- **What is expected**
Among the records that follow, set down only the lines from the one containing "2750407 | [3276923](https://www.discogs.com/artist/3276923)" to the one containing "Jesus | Otacilio De Jesus |", both included, exactly.

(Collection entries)
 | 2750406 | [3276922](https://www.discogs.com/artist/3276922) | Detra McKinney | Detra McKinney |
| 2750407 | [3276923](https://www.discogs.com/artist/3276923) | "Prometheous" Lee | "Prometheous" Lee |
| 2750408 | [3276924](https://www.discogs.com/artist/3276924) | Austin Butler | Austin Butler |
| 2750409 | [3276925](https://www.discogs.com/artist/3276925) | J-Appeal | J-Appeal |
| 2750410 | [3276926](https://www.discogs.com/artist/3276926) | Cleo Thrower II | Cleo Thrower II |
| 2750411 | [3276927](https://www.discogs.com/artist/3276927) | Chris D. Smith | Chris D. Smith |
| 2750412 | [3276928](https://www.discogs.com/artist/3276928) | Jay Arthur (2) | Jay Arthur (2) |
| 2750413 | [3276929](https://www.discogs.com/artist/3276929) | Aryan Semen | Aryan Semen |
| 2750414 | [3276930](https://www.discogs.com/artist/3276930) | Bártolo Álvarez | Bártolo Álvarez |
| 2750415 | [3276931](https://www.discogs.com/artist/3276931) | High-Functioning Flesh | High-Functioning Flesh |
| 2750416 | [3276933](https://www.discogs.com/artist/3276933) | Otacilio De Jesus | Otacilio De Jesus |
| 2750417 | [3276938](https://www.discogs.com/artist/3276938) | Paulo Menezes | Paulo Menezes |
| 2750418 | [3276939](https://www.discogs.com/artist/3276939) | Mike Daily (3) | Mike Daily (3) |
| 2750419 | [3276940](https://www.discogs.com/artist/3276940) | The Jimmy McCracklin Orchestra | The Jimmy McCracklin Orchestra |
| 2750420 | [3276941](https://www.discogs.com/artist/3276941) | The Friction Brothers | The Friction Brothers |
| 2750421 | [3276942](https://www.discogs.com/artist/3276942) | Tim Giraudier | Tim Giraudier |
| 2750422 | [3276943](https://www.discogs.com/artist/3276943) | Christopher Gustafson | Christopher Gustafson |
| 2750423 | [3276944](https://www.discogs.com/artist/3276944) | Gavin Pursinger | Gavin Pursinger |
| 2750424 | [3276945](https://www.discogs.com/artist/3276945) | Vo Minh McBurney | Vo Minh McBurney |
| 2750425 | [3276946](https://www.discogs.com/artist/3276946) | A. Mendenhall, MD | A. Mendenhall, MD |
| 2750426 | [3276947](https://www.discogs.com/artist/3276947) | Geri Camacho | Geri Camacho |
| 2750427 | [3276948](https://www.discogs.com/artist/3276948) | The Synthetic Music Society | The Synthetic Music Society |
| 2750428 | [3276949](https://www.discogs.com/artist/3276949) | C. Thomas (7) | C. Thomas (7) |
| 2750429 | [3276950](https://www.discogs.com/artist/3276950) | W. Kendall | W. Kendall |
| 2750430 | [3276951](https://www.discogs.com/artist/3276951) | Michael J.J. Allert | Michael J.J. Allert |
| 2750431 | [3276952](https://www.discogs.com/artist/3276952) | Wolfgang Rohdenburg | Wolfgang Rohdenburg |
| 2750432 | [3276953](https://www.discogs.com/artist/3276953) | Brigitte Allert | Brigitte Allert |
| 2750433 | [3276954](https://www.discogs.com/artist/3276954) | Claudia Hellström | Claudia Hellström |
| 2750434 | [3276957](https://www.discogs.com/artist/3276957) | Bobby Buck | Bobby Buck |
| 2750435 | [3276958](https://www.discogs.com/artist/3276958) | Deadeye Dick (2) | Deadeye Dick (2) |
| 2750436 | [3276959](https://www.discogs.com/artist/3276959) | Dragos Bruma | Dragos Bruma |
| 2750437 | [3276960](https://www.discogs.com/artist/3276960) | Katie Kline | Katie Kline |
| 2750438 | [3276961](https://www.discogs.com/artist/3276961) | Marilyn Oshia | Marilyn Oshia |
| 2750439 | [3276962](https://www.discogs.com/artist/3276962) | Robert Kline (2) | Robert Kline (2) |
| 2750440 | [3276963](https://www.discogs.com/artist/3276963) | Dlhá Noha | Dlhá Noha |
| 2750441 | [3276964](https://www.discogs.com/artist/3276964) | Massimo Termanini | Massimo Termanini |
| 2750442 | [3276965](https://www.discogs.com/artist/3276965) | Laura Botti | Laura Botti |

- **Answer space**
| 2750407 | [3276923](https://www.discogs.com/artist/3276923) | "Prometheous" Lee | "Prometheous" Lee |
| 2750408 | [3276924](https://www.discogs.com/artist/3276924) | Austin Butler | Austin Butler |
| 2750409 | [3276925](https://www.discogs.com/artist/3276925) | J-Appeal | J-Appeal |
| 2750410 | [3276926](https://www.discogs.com/artist/3276926) | Cleo Thrower II | Cleo Thrower II |
| 2750411 | [3276927](https://www.discogs.com/artist/3276927) | Chris D. Smith | Chris D. Smith |
| 2750412 | [3276928](https://www.discogs.com/artist/3276928) | Jay Arthur (2) | Jay Arthur (2) |
| 2750413 | [3276929](https://www.discogs.com/artist/3276929) | Aryan Semen | Aryan Semen |
| 2750414 | [3276930](https://www.discogs.com/artist/3276930) | Bártolo Álvarez | Bártolo Álvarez |
| 2750415 | [3276931](https://www.discogs.com/artist/3276931) | High-Functioning Flesh | High-Functioning Flesh |
| 2750416 | [3276933](https://www.discogs.com/artist/3276933) | Otacilio De Jesus | Otacilio De Jesus |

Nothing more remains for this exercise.